1 Thessalonians 4:13-17
But I do not want you to be ignorant, brethren, concerning those who have fallen asleep, lest you sorrow as others who have no hope. For if we believe that Jesus died and rose again, even so God will bring with Him those who sleep in Jesus. For this we say to you by the word of the Lord, that we who are alive and remain until the coming of the Lord will by no means precede those who are asleep. For the Lord Himself will descend from heaven with a shout, with the voice of an archangel, and with the trumpet of God. And the dead in Christ will rise first. Then we who are alive and remain shall be caught up together with them in the clouds to meet the Lord in the air. And thus we shall always be with the Lord.

Mark 2:14-17
As He passed by, He saw Levi the son of Alphaeus sitting at the tax office. And He said to him, “Follow Me.” So he arose and followed Him. Now it happened, as He was dining in Levi’s house, that many tax collectors and sinners also sat together with Jesus and His disciples; for there were many, and they followed Him. And when the scribes and Pharisees saw Him eating with the tax collectors and sinners, they said to His disciples, “How is it that He eats and drinks with tax collectors and sinners?” When Jesus heard it, He said to them, “Those who are well have no need of a physician, but those who are sick. I did not come to call the righteous, but sinners, to repentance.”

John 5:24-30
Most assuredly, I say to you, he who hears My word and believes in Him who sent Me has everlasting life, and shall not come into judgment, but has passed from death into life.
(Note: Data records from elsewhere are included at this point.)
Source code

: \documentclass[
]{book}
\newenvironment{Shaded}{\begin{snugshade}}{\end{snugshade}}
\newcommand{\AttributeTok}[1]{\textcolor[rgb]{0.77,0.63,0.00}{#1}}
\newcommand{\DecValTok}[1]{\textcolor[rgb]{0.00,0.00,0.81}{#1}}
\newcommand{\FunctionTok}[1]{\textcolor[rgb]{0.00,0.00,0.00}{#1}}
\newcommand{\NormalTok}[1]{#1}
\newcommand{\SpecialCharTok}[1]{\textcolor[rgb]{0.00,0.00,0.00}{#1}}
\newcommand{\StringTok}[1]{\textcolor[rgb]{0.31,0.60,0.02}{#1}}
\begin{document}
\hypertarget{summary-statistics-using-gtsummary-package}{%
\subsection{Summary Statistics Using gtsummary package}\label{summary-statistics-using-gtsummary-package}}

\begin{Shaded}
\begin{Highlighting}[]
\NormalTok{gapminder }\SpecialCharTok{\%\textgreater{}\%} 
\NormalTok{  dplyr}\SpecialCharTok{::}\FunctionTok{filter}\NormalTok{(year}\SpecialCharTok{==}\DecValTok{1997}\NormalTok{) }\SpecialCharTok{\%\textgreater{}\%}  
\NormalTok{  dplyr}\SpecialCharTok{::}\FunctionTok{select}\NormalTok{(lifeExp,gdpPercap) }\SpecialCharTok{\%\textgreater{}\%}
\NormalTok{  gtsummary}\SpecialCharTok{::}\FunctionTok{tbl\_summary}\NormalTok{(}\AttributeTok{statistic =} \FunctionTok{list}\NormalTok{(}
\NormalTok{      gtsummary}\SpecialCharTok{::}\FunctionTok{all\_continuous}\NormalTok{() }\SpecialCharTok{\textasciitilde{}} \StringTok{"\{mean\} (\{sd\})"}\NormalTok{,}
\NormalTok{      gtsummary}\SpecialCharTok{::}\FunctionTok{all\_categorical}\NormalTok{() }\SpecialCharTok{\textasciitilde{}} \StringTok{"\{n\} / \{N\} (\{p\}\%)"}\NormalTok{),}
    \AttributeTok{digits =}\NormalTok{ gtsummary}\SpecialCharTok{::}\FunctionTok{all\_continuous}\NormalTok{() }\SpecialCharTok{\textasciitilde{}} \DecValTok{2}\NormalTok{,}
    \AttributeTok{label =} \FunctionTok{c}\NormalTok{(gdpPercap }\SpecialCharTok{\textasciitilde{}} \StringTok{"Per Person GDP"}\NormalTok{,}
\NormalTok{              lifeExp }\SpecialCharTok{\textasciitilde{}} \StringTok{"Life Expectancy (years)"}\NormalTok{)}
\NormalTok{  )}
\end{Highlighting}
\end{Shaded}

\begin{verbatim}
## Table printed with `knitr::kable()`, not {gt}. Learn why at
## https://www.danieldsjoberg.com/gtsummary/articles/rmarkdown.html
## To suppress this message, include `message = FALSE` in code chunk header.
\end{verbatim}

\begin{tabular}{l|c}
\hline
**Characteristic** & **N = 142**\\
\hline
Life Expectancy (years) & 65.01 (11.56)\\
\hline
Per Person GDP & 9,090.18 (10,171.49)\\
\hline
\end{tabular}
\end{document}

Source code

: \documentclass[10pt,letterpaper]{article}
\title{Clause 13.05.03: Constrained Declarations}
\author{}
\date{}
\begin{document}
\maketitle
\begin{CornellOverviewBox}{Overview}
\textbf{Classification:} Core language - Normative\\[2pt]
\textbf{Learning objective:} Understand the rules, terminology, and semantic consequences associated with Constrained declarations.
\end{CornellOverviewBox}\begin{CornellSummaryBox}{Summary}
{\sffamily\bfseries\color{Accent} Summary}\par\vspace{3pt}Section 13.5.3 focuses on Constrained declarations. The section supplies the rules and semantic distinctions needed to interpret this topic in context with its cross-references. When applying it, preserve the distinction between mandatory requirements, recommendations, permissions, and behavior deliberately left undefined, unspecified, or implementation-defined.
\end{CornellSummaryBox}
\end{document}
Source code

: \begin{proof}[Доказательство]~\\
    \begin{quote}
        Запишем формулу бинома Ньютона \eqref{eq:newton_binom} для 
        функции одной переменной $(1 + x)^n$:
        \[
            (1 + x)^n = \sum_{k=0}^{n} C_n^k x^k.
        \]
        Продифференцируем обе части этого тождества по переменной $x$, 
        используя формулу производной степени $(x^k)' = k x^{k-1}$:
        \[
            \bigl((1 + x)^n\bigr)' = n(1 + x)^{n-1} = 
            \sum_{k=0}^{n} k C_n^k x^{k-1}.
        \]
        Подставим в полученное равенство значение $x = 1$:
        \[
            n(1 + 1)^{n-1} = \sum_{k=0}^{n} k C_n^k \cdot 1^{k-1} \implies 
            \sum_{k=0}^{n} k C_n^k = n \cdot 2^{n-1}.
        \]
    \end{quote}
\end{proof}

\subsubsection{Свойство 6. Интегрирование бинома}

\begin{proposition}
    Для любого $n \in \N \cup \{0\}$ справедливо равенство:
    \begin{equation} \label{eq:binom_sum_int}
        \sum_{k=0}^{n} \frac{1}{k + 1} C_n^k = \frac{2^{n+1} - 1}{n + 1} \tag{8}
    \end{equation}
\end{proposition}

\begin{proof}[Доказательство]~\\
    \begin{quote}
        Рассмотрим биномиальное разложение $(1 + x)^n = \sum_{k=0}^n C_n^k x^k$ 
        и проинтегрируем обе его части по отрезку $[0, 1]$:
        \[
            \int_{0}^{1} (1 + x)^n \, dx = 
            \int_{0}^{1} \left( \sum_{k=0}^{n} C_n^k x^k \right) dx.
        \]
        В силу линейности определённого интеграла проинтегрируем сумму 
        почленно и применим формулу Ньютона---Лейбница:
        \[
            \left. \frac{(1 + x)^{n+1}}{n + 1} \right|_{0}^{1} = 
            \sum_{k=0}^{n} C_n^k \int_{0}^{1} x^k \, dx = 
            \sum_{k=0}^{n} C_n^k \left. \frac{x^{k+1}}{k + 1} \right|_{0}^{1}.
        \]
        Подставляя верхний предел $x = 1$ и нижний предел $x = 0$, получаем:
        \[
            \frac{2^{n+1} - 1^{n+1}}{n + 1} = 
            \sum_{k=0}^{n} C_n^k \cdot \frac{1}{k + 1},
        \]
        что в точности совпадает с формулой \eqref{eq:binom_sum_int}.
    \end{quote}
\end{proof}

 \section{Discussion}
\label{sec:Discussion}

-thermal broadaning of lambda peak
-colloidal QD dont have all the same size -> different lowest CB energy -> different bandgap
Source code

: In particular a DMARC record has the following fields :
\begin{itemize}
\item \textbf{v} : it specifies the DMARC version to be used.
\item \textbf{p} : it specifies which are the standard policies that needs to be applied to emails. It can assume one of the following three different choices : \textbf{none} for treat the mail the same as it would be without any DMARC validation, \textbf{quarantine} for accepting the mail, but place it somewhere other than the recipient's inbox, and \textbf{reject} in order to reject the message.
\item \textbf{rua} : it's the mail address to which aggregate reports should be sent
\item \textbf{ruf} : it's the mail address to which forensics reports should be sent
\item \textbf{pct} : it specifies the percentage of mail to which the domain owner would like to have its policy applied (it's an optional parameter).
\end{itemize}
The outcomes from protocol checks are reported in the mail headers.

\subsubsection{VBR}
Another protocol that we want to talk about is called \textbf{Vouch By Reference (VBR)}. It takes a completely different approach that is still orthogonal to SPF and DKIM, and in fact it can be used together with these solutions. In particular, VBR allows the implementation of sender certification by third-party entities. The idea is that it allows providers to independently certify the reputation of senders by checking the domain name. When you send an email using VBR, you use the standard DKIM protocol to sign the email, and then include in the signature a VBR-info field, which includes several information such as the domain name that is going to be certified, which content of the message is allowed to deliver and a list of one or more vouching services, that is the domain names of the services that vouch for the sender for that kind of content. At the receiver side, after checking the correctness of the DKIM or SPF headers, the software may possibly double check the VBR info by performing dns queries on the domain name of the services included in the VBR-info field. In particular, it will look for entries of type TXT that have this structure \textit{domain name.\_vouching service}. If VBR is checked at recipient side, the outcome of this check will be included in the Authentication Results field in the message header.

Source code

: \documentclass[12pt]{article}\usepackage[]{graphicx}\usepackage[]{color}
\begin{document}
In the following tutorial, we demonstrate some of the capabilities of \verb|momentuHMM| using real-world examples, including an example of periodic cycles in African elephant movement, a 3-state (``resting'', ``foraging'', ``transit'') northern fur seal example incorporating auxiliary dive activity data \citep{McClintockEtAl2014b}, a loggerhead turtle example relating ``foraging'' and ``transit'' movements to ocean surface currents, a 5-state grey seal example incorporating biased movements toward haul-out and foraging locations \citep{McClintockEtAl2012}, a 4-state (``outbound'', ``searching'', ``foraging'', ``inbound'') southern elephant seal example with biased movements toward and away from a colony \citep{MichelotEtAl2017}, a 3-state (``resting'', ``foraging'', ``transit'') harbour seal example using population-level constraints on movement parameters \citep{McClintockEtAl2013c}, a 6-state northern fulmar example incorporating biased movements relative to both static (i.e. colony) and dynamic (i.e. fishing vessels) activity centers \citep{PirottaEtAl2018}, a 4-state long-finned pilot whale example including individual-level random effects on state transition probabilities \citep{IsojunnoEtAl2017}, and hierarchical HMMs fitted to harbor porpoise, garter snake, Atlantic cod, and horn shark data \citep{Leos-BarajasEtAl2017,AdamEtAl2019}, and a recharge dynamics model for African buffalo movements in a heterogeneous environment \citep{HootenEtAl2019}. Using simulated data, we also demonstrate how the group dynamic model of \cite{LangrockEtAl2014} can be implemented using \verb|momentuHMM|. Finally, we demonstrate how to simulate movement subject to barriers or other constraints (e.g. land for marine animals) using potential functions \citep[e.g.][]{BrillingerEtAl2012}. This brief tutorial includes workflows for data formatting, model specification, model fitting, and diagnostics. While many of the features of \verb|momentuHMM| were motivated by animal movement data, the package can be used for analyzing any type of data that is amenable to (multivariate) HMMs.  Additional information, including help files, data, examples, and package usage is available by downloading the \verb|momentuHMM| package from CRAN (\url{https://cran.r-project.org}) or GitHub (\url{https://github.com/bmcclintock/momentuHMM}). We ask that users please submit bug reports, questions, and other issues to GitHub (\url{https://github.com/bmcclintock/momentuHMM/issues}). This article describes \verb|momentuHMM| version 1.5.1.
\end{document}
Most assuredly, I say to you, the hour is coming, and now is, when the dead will hear the voice of the Son of God; and those who hear will live. For as the Father has life in Himself, so He has granted the Son to have life in Himself, and has given Him authority to execute judgment also, because He is the Son of Man. Do not marvel at this; for the hour is coming in which all who are in the graves will hear His voice and come forth-those who have done good, to the resurrection of life, and those who have done evil, to the resurrection of condemnation. I can of Myself do nothing. As I hear, I judge; and My judgment is righteous, because I do not seek My own will but the will of the Father who sent Me.

Saints and Feasts celebrated today

Venerable Theophylactus , bishop of Nicomedia (845).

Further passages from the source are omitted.